FIGURE 10.6: Error decomposition for a ridge regression.

In Figure 10.6, the pattern is different from the one depicted in Figure 10.5. In the graph, when the intensity lambda increases, the magnitude of parameters shrinks and the model becomes simpler. Hence, the most simple model seems like the best choice: adding complexity increases variance but does not improve the bias! One possible reason for that is that features don’t actually carry much predictive value and hence a constant model is just as good as more sophisticated ones based on irrelevant variables.

10.2.2 The variance-bias tradeoff: illustration

The variance-bias tradeoff is often presented in theoretical terms that are easy to grasp. It is nonetheless useful to demonstrate how it operates on true algorithmic choices. Below, we take the example of trees because their complexity is easy to evaluate. Basically, a tree with many terminal nodes is more complex than a tree with a handful of clusters.

We start with the parsimonious model, which we train below.

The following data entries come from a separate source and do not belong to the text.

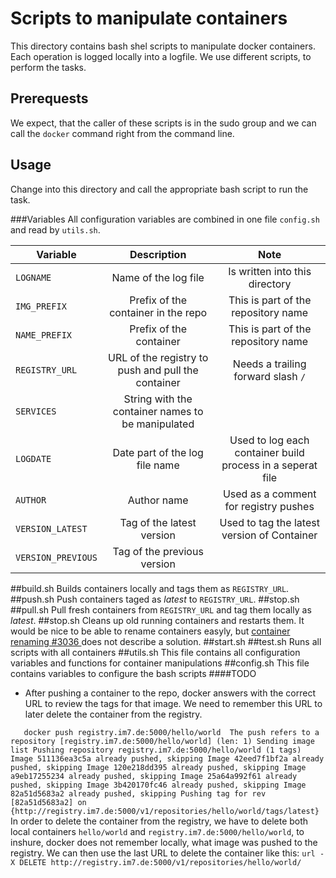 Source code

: # Scripts to manipulate containers

This directory contains bash shel scripts to manipulate docker containers.
Each operation is logged locally into a logfile. We use different scripts, 
to perform the tasks. 

## Prerequests
We expect, that the caller of these scripts is in the sudo group and we can call the `docker` 
command right from the command line. 

## Usage
Change into this directory and call the appropriate bash script to run the task.

###Variables
All configuration variables are combined in one file `config.sh` and read by `utils.sh`.

| Variable | Description | Note |
|---------|:---------:|:-------:|
|`LOGNAME`  | Name of the log file | Is written into this directory|
|`IMG_PREFIX`   | Prefix of the container in the repo | This is part of the repository name| 
|`NAME_PREFIX`   | Prefix of the container | This is part of the repository name| 
|`REGISTRY_URL`| URL of the registry to push and pull the container | Needs a trailing forward slash `/`|
|`SERVICES` | String with the container names to be manipulated  | |
|`LOGDATE`| Date part of the log file name| Used to log each container build process in a seperat file|
|`AUTHOR`|Author name| Used as a comment for registry pushes|
|`VERSION_LATEST`| Tag of the latest version|Used to tag the latest version of Container|
|`VERSION_PREVIOUS`| Tag of the previous version||

##build.sh
Builds containers locally and  tags them as `REGISTRY_URL`.
##push.sh
Push containers taged as *latest* to `REGISTRY_URL`.
##stop.sh
##pull.sh
Pull fresh containers from `REGISTRY_URL` and tag them locally as *latest*.
##stop.sh
Cleans up old running containers and restarts them. It would be nice to be able to
rename containers easyly, but [ container renaming #3036 ](https://github.com/dotcloud/docker/issues/3036) 
does not describe a solution.
##start.sh
##test.sh
Runs all scripts with all containers
##utils.sh 
This file contains all configuration variables and functions for container manipulations
##config.sh
This file contains variables to configure the bash scripts
####TODO
 * After pushing a container to the repo, docker answers with the correct URL to review the tags for that image. 
  We need to remember this URL to later delete the container from the registry.

`    docker push registry.im7.de:5000/hello/world 
    The push refers to a repository [registry.im7.de:5000/hello/world] (len: 1)
    Sending image list
    Pushing repository registry.im7.de:5000/hello/world (1 tags)
    Image 511136ea3c5a already pushed, skipping
    Image 42eed7f1bf2a already pushed, skipping
    Image 120e218dd395 already pushed, skipping
    Image a9eb17255234 already pushed, skipping
    Image 25a64a992f61 already pushed, skipping
    Image 3b420170fc46 already pushed, skipping
    Image 82a51d5683a2 already pushed, skipping
    Pushing tag for rev [82a51d5683a2] on {http://registry.im7.de:5000/v1/repositories/hello/world/tags/latest} 
`
In order to delete the container from the registry, we have to delete both local containers `hello/world` and `registry.im7.de:5000/hello/world`, to inshure, docker does not remember locally, what image was pushed to the registry. 
We can then use the last URL to delete the container like this:
`url -X DELETE http://registry.im7.de:5000/v1/repositories/hello/world/`

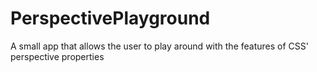 # PerspectivePlayground
A small app that allows the user to play around with the features of CSS' perspective properties
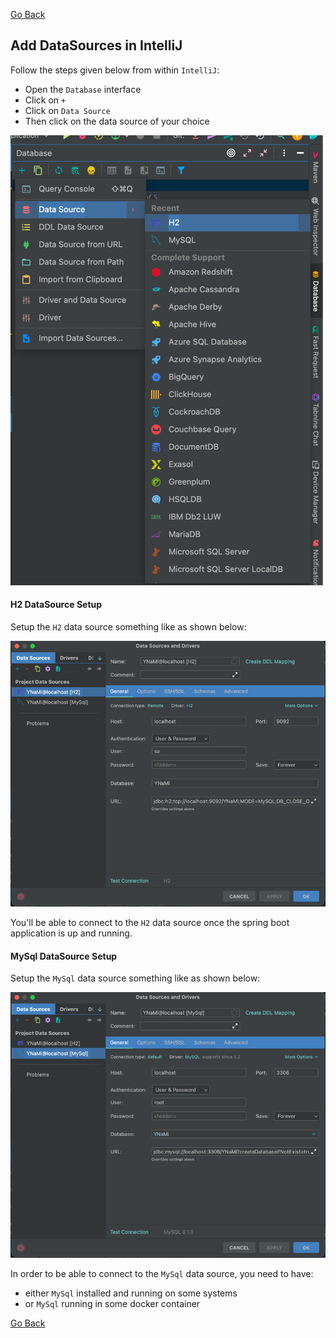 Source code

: [Go Back](../README.md)

## Add DataSources in IntelliJ

Follow the steps given below from within `IntelliJ`:

* Open the `Database` interface
* Click on `+`
* Click on `Data Source`
* Then click on the data source of your choice

![setup-datasource.png](assets/images/setup-datasource.png)

#### H2 DataSource Setup

Setup the `H2` data source something like as shown below:

![h2-datasource.png](assets/images/h2-datasource.png)

You'll be able to connect to the `H2` data source once the spring boot application is up and running.

#### MySql DataSource Setup

Setup the `MySql` data source something like as shown below:

![mysql-datasource.png](assets/images/mysql-datasource.png)

In order to be able to connect to the `MySql` data source, you need to have:

* either `MySql` installed and running on some systems
* or `MySql` running in some docker container

[Go Back](../README.md) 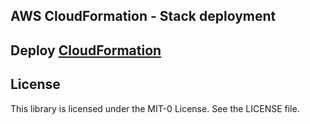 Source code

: ## AWS CloudFormation - Stack deployment





## Deploy [CloudFormation](cloudformation/README.md)





## License

This library is licensed under the MIT-0 License. See the LICENSE file.

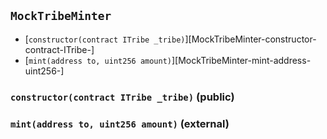 ## <span id="MockTribeMinter"></span> `MockTribeMinter`



- [`constructor(contract ITribe _tribe)`][MockTribeMinter-constructor-contract-ITribe-]
- [`mint(address to, uint256 amount)`][MockTribeMinter-mint-address-uint256-]
### <span id="MockTribeMinter-constructor-contract-ITribe-"></span> `constructor(contract ITribe _tribe)` (public)



### <span id="MockTribeMinter-mint-address-uint256-"></span> `mint(address to, uint256 amount)` (external)



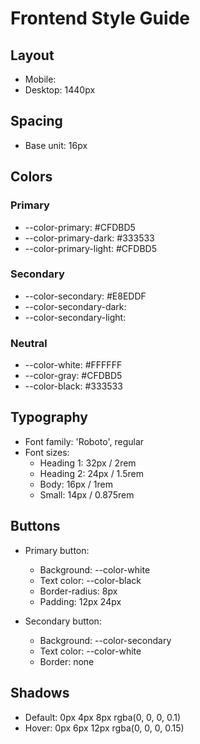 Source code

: # Frontend Style Guide

## Layout

- Mobile:
- Desktop: 1440px

## Spacing

- Base unit: 16px

## Colors

### Primary

- --color-primary: #CFDBD5
- --color-primary-dark: #333533
- --color-primary-light: #CFDBD5

### Secondary

- --color-secondary: #E8EDDF
- --color-secondary-dark:
- --color-secondary-light:

### Neutral

- --color-white: #FFFFFF
- --color-gray: #CFDBD5
- --color-black: #333533

## Typography

- Font family: 'Roboto', regular
- Font sizes:
  - Heading 1: 32px / 2rem
  - Heading 2: 24px / 1.5rem
  - Body: 16px / 1rem
  - Small: 14px / 0.875rem

## Buttons

- Primary button:

  - Background: --color-white
  - Text color: --color-black
  - Border-radius: 8px
  - Padding: 12px 24px

- Secondary button:

  - Background: --color-secondary
  - Text color: --color-white
  - Border: none

## Shadows

- Default: 0px 4px 8px rgba(0, 0, 0, 0.1)
- Hover: 0px 6px 12px rgba(0, 0, 0, 0.15)
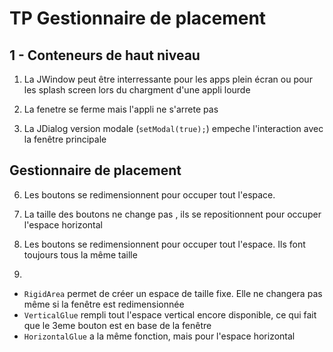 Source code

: # TP Gestionnaire de placement

## 1 - Conteneurs de haut niveau

1) La JWindow peut être interressante pour les apps plein écran ou pour les splash screen lors du chargment d'une appli lourde

3) La fenetre se ferme mais l'appli ne s'arrete pas

5) La JDialog version modale (`setModal(true);`) empeche l'interaction avec la fenêtre principale

## Gestionnaire de placement

6) Les boutons se redimensionnent pour occuper tout l'espace.

7) La taille des boutons ne change pas , ils se repositionnent pour occuper l'espace horizontal

8) Les boutons se redimensionnent pour occuper tout l'espace. Ils font toujours tous la même taille

9) 
* `RigidArea` permet de créer un espace de taille fixe. Elle ne changera pas même si la fenêtre est redimensionnée
* `VerticalGlue` rempli tout l'espace vertical encore disponible, ce qui fait que le 3eme bouton est en base de la fenêtre
* `HorizontalGlue` a la même fonction, mais pour l'espace horizontal


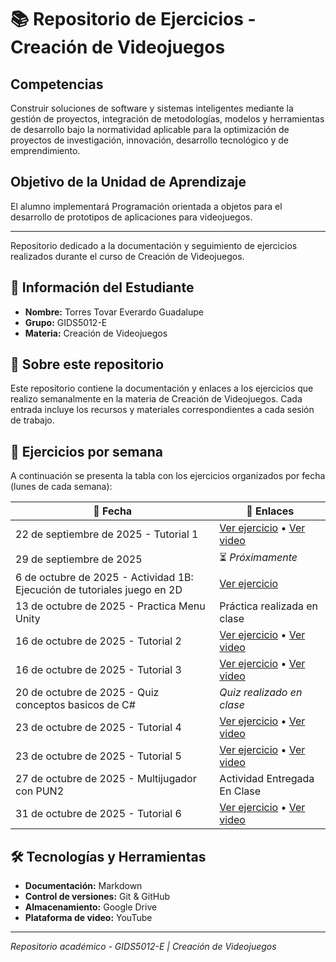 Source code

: # 📚 Repositorio de Ejercicios - Creación de Videojuegos

## Competencias
Construir soluciones de software y sistemas inteligentes mediante la gestión de proyectos, integración de metodologías, modelos y herramientas de desarrollo bajo la normatividad aplicable para la optimización de proyectos de investigación, innovación, desarrollo tecnológico y de emprendimiento.

## Objetivo de la Unidad de Aprendizaje
El alumno implementará Programación orientada a objetos para el desarrollo de prototipos de aplicaciones para videojuegos.

---

Repositorio dedicado a la documentación y seguimiento de ejercicios realizados durante el curso de Creación de Videojuegos.

## 👤 Información del Estudiante
- **Nombre:** Torres Tovar Everardo Guadalupe
- **Grupo:** GIDS5012-E
- **Materia:** Creación de Videojuegos

## 🎯 Sobre este repositorio
Este repositorio contiene la documentación y enlaces a los ejercicios que realizo semanalmente en la materia de Creación de Videojuegos. Cada entrada incluye los recursos y materiales correspondientes a cada sesión de trabajo.

## 📅 Ejercicios por semana
A continuación se presenta la tabla con los ejercicios organizados por fecha (lunes de cada semana):

| 📆 Fecha | 🔗 Enlaces |
|----------|-----------|
| 22 de septiembre de 2025 - Tutorial 1 | [Ver ejercicio](https://drive.google.com/file/d/1TkUYsf1UEoNtft3-di2pX1bF3i-PkNKD/view) • [Ver video](https://drive.google.com/file/d/1ta8jDSOf3Hz_n2JAZ7o5CBRfd8e0tpCM/view) |
| 29 de septiembre de 2025 | ⏳ _Próximamente_ |
| 6 de octubre de 2025 - Actividad 1B: Ejecución de tutoriales juego en 2D | [Ver ejercicio](https://docs.google.com/document/d/1GnL9nt8NyoojIi4_5g2_xqPNVlyQNqbK/edit) |
| 13 de octubre de 2025 - Practica Menu Unity | Práctica realizada en clase|
| 16 de octubre de 2025 - Tutorial 2 | [Ver ejercicio](https://drive.google.com/file/d/1FF2IBRWqgk9l-F-XRJmQF1t-mxlb2g3G/view) • [Ver video](https://drive.google.com/file/d/1HNzYr6yHsdNY0UpO7RkKT-DpidvW1Piq/view) |
| 16 de octubre de 2025 - Tutorial 3 | [Ver ejercicio](https://drive.google.com/file/d/1Xbn7Tl_YzLhX-PxsNRC3MA-KfyCiGPiB/view) • [Ver video](https://drive.google.com/file/d/1T7AHjSxAQ6lEoo9y-8L719UHQquPTpr8/view) |
| 20 de octubre de 2025 - Quiz conceptos basicos de C# | _Quiz realizado en clase_ |
| 23 de octubre de 2025 - Tutorial 4 | [Ver ejercicio](https://drive.google.com/file/d/1g2uhl_nAZlsb8VU7yBzZQ3HqsUepJL8z/view) • [Ver video](https://drive.google.com/file/d/11cQGCpILFSnV-VrKX5UVO7RkFEwLZwHN/view) |
| 23 de octubre de 2025 - Tutorial 5 | [Ver ejercicio](https://drive.google.com/file/d/1v2F68ZDjNX6juTUAMLfnabKr8pJrq1ns/view) • [Ver video](https://drive.google.com/file/d/1ER3n_AwEcDRNfz8pGGm6Yp3sJTRe9W3L/view) |
| 27 de octubre de 2025 - Multijugador con PUN2 | Actividad Entregada En Clase |
| 31 de octubre de 2025 - Tutorial 6 | [Ver ejercicio](https://drive.google.com/file/d/1sMn-1nDMp4bzhQIv-Ci9vkR3qnZjC0aY/view?usp=sharing) • [Ver video](https://drive.google.com/file/d/1GU43_CNMVoYVL0yWH3Bs96l_KBYNTwKn/view) |

## 🛠️ Tecnologías y Herramientas
- **Documentación:** Markdown
- **Control de versiones:** Git & GitHub
- **Almacenamiento:** Google Drive
- **Plataforma de video:** YouTube

---

*Repositorio académico - GIDS5012-E | Creación de Videojuegos* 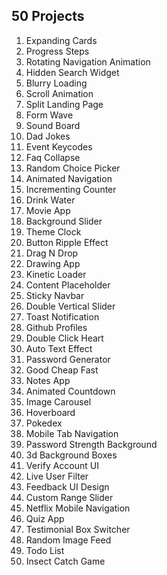 ## 50 Projects

<ol>
<li>Expanding Cards</li>
<li>Progress Steps</li>
<li>Rotating Navigation Animation</li>
<li>Hidden Search Widget</li>
<li>Blurry Loading</li>
<li>Scroll Animation</li>
<li>Split Landing Page</li>
<li>Form Wave</li>
<li>Sound Board</li>
<li>Dad Jokes</li>
<li>Event Keycodes</li>
<li>Faq Collapse</li>
<li>Random Choice Picker</li>
<li>Animated Navigation</li>
<li>Incrementing Counter</li>
<li>Drink Water</li>
<li>Movie App</li>
<li>Background Slider</li>
<li>Theme Clock</li>
<li>Button Ripple Effect</li>
<li>Drag N Drop</li>
<li>Drawing App</li>
<li>Kinetic Loader</li>
<li>Content Placeholder</li>
<li>Sticky Navbar</li>
<li>Double Vertical Slider</li>
<li>Toast Notification</li>
<li>Github Profiles</li>
<li>Double Click Heart</li>
<li>Auto Text Effect</li>
<li>Password Generator</li>
<li>Good Cheap Fast</li>
<li>Notes App</li>
<li>Animated Countdown</li>
<li>Image Carousel</li>
<li>Hoverboard</li>
<li>Pokedex</li>
<li>Mobile Tab Navigation</li>
<li>Password Strength Background</li>
<li>3d Background Boxes</li>
<li>Verify Account UI</li>
<li>Live User Filter</li>
<li>Feedback UI Design</li>
<li>Custom Range Slider</li>
<li>Netflix Mobile Navigation</li>
<li>Quiz App</li>
<li>Testimonial Box Switcher</li>
<li>Random Image Feed</li>
<li>Todo List</li>
<li>Insect Catch Game</li>
</ol>
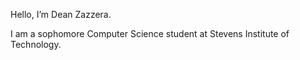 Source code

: Hello, I’m Dean Zazzera.

I am a sophomore Computer Science student at Stevens Institute of Technology.
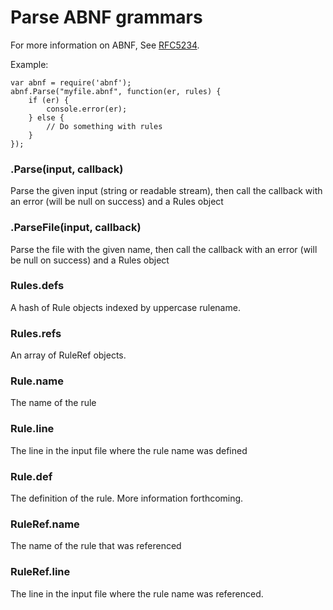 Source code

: # Parse ABNF grammars

For more information on ABNF, See [RFC5234](http://tools.ietf.org/html/rfc5234).

Example:

    var abnf = require('abnf');
    abnf.Parse("myfile.abnf", function(er, rules) {
    	if (er) {
    		console.error(er);
    	} else {
    		// Do something with rules
    	}
    });

### .Parse(input, callback)
Parse the given input (string or readable stream), then call the
callback with an error (will be null on success) and a Rules object

### .ParseFile(input, callback)
Parse the file with the given name, then call the
callback with an error (will be null on success) and a Rules object

### Rules.defs
A hash of Rule objects indexed by uppercase rulename.

### Rules.refs
An array of RuleRef objects.

### Rule.name
The name of the rule

### Rule.line
The line in the input file where the rule name was defined

### Rule.def
The definition of the rule.  More information forthcoming.

### RuleRef.name
The name of the rule that was referenced

### RuleRef.line
The line in the input file where the rule name was referenced.
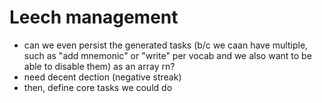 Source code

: # Leech management

- can we even persist the generated tasks (b/c we caan have multiple, such as "add mnemonic" or "write" per vocab and we also want to be able to disable them) as an array rn?
- need decent dection (negative streak)
- then, define core tasks we could do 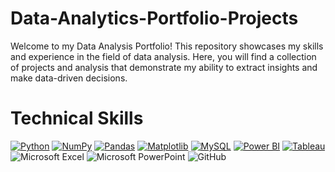 # Data-Analytics-Portfolio-Projects
Welcome to my Data Analysis Portfolio! This repository showcases my skills and experience in the field of data analysis. Here, you will find a collection of projects and analysis that demonstrate my ability to extract insights and make data-driven decisions.
# Technical Skills
[![Python](https://img.shields.io/badge/Python-3776AB?logo=python&logoColor=fff)](#) [![NumPy](https://img.shields.io/badge/NumPy-4DABCF?logo=numpy&logoColor=fff)](#) [![Pandas](https://img.shields.io/badge/Pandas-150458?logo=pandas&logoColor=fff)](#) [![Matplotlib](https://custom-icon-badges.demolab.com/badge/Matplotlib-71D291?logo=matplotlib&logoColor=fff)](#)	[![MySQL](https://img.shields.io/badge/MySQL-4479A1?logo=mysql&logoColor=fff)](#) [![Power BI](https://custom-icon-badges.demolab.com/badge/Power%20BI-F1C912?logo=power-bi&logoColor=fff)](#) [![Tableau](https://custom-icon-badges.demolab.com/badge/Tableau-0176D3?logo=tableau&logoColor=fff)](#) ![Microsoft Excel](https://img.shields.io/badge/Microsoft_Excel-217346?style=for-the-badge&logo=microsoft-excel&logoColor=white) ![Microsoft PowerPoint](https://img.shields.io/badge/Microsoft_PowerPoint-B7472A?style=for-the-badge&logo=microsoft-powerpoint&logoColor=white) ![GitHub](https://img.shields.io/badge/github-%23121011.svg?style=for-the-badge&logo=github&logoColor=white)
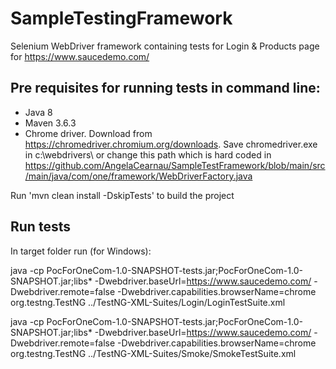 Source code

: # SampleTestingFramework
Selenium WebDriver framework containing tests for Login & Products page for
https://www.saucedemo.com/

## Pre requisites for running tests in command line:

- Java 8
- Maven 3.6.3
- Chrome driver. Download from https://chromedriver.chromium.org/downloads. Save chromedriver.exe in c:\webdrivers\ or change this path which is hard coded in https://github.com/AngelaCearnau/SampleTestFramework/blob/main/src/main/java/com/one/framework/WebDriverFactory.java

Run 'mvn clean install -DskipTests' to build the project 

## Run tests
In target folder run (for Windows): 


java -cp PocForOneCom-1.0-SNAPSHOT-tests.jar;PocForOneCom-1.0-SNAPSHOT.jar;libs\* -Dwebdriver.baseUrl=https://www.saucedemo.com/ -Dwebdriver.remote=false -Dwebdriver.capabilities.browserName=chrome org.testng.TestNG ../TestNG-XML-Suites/Login/LoginTestSuite.xml

java -cp PocForOneCom-1.0-SNAPSHOT-tests.jar;PocForOneCom-1.0-SNAPSHOT.jar;libs\* -Dwebdriver.baseUrl=https://www.saucedemo.com/ -Dwebdriver.remote=false -Dwebdriver.capabilities.browserName=chrome org.testng.TestNG ../TestNG-XML-Suites/Smoke/SmokeTestSuite.xml

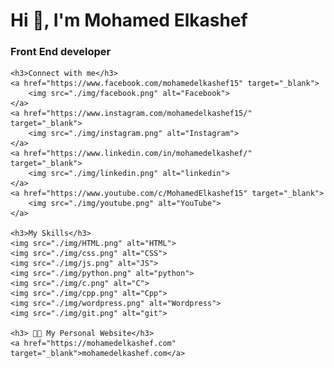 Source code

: <!DOCTYPE html>
<html lang="en">

<head>
    <meta charset="UTF-8">
    <meta http-equiv="X-UA-Compatible" content="IE=edge">
    <meta name="viewport" content="width=device-width, initial-scale=1.0">
    <title>Github Profile</title>
    <style>
        img {
            width: 45px;
            margin-right: 15px;
        }
    </style>
</head>

<body>
    <h1>Hi 👋, I'm Mohamed Elkashef</h1>
    <h3>Front End developer</h3>

    <h3>Connect with me</h3>
    <a href="https://www.facebook.com/mohamedelkashef15" target="_blank">
        <img src="./img/facebook.png" alt="Facebook">
    </a>
    <a href="https://www.instagram.com/mohamedelkashef15/" target="_blank">
        <img src="./img/instagram.png" alt="Instagram">
    </a>
    <a href="https://www.linkedin.com/in/mohamedelkashef/" target="_blank">
        <img src="./img/linkedin.png" alt="linkedin">
    </a>
    <a href="https://www.youtube.com/c/MohamedElkashef15" target="_blank">
        <img src="./img/youtube.png" alt="YouTube">
    </a>

    <h3>My Skills</h3>
    <img src="./img/HTML.png" alt="HTML">
    <img src="./img/css.png" alt="CSS">
    <img src="./img/js.png" alt="JS">
    <img src="./img/python.png" alt="python">
    <img src="./img/c.png" alt="C">
    <img src="./img/cpp.png" alt="Cpp">
    <img src="./img/wordpress.png" alt="Wordpress">
    <img src="./img/git.png" alt="git">

    <h3> 👨‍💻 My Personal Website</h3>
    <a href="https://mohamedelkashef.com" target="_blank">mohamedelkashef.com</a>
</body>

</html>
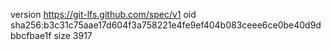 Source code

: version https://git-lfs.github.com/spec/v1
oid sha256:b3c31c75aae17d604f3a758221e4fe9ef404b083ceee6ce0be40d9dbbcfbae1f
size 3917
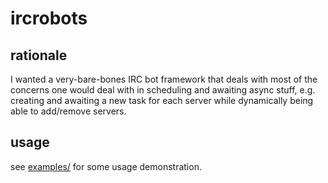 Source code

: # ircrobots

## rationale
I wanted a very-bare-bones IRC bot framework that deals with most of the
concerns one would deal with in scheduling and awaiting async stuff, e.g.
creating and awaiting a new task for each server while dynamically being able
to add/remove servers.

## usage
see [examples/](examples/) for some usage demonstration.
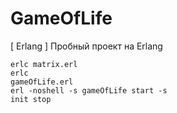 # GameOfLife
[ Erlang ] Пробный проект на Erlang

<code>erlc matrix.erl</code><br />
<code>erlc gameOfLife.erl</code><br />
<code>erl -noshell -s gameOfLife start -s init stop</code><br />

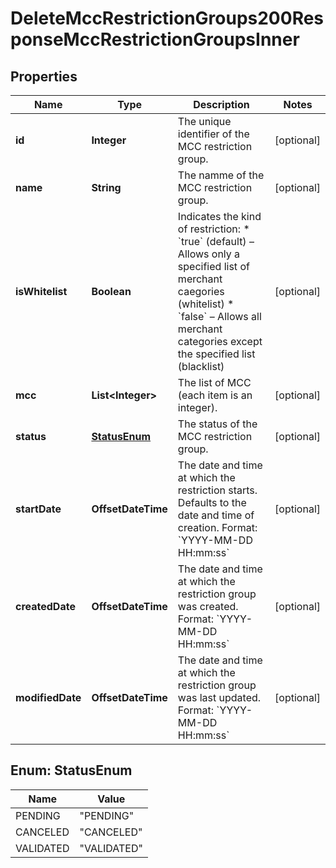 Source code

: 

# DeleteMccRestrictionGroups200ResponseMccRestrictionGroupsInner


## Properties

| Name | Type | Description | Notes |
|------------ | ------------- | ------------- | -------------|
|**id** | **Integer** | The unique identifier of the MCC restriction group. |  [optional] |
|**name** | **String** | The namme of the MCC restriction group. |  [optional] |
|**isWhitelist** | **Boolean** | Indicates the kind of restriction:  * &#x60;true&#x60; (default) – Allows only a specified list of merchant caegories (whitelist) * &#x60;false&#x60; – Allows all merchant categories except the specified list (blacklist)  |  [optional] |
|**mcc** | **List&lt;Integer&gt;** | The list of MCC (each item is an integer). |  [optional] |
|**status** | [**StatusEnum**](#StatusEnum) | The status of the MCC restriction group. |  [optional] |
|**startDate** | **OffsetDateTime** | The date and time at which the restriction starts. Defaults to the date and time of creation.   Format: &#x60;YYYY-MM-DD HH:mm:ss&#x60;  |  [optional] |
|**createdDate** | **OffsetDateTime** | The date and time at which the restriction group was created.   Format: &#x60;YYYY-MM-DD HH:mm:ss&#x60;  |  [optional] |
|**modifiedDate** | **OffsetDateTime** | The date and time at which the restriction group was last updated.   Format: &#x60;YYYY-MM-DD HH:mm:ss&#x60;  |  [optional] |



## Enum: StatusEnum

| Name | Value |
|---- | -----|
| PENDING | &quot;PENDING&quot; |
| CANCELED | &quot;CANCELED&quot; |
| VALIDATED | &quot;VALIDATED&quot; |



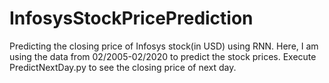 # InfosysStockPricePrediction
Predicting the closing price of Infosys stock(in USD) using RNN. 
Here, I am using the data from 02/2005-02/2020 to predict the stock prices.
Execute PredictNextDay.py to see the closing price of next day.
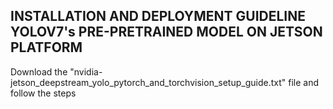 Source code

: ## INSTALLATION AND DEPLOYMENT GUIDELINE YOLOV7's PRE-PRETRAINED MODEL ON JETSON PLATFORM


Download the "nvidia-jetson_deepstream_yolo_pytorch_and_torchvision_setup_guide.txt" file and follow the steps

fit_tree_simple <- rpart(formula, 
             data = training_sample,     # Data source: training sample
             cp = 0.0001,                # Precision: smaller = more leaves
             maxdepth = 2                # Maximum depth (i.e. tree levels)
             ) 
rpart.plot(fit_tree_simple)

FIGURE 10.7: Simple tree.

The model depicted in Figure 10.7 only has 4 clusters, which means that the predictions can only take four values. The smallest one is 0.011 and encompasses a large portion of the sample (85%) and the largest one is 0.062 and corresponds to only 4% of the training sample.
We are then able to compute the bias and the variance of the predictions on the testing set.

mean(predict(fit_tree_simple, testing_sample) - testing_sample$R1M_Usd) # Bias

## [1] 0.004973917

var(predict(fit_tree_simple, testing_sample))                           # Variance

## [1] 0.0001398003

On average, the error is slightly positive, with an overall overestimation of 0.005. As expected, the variance is very small (10^{-4}).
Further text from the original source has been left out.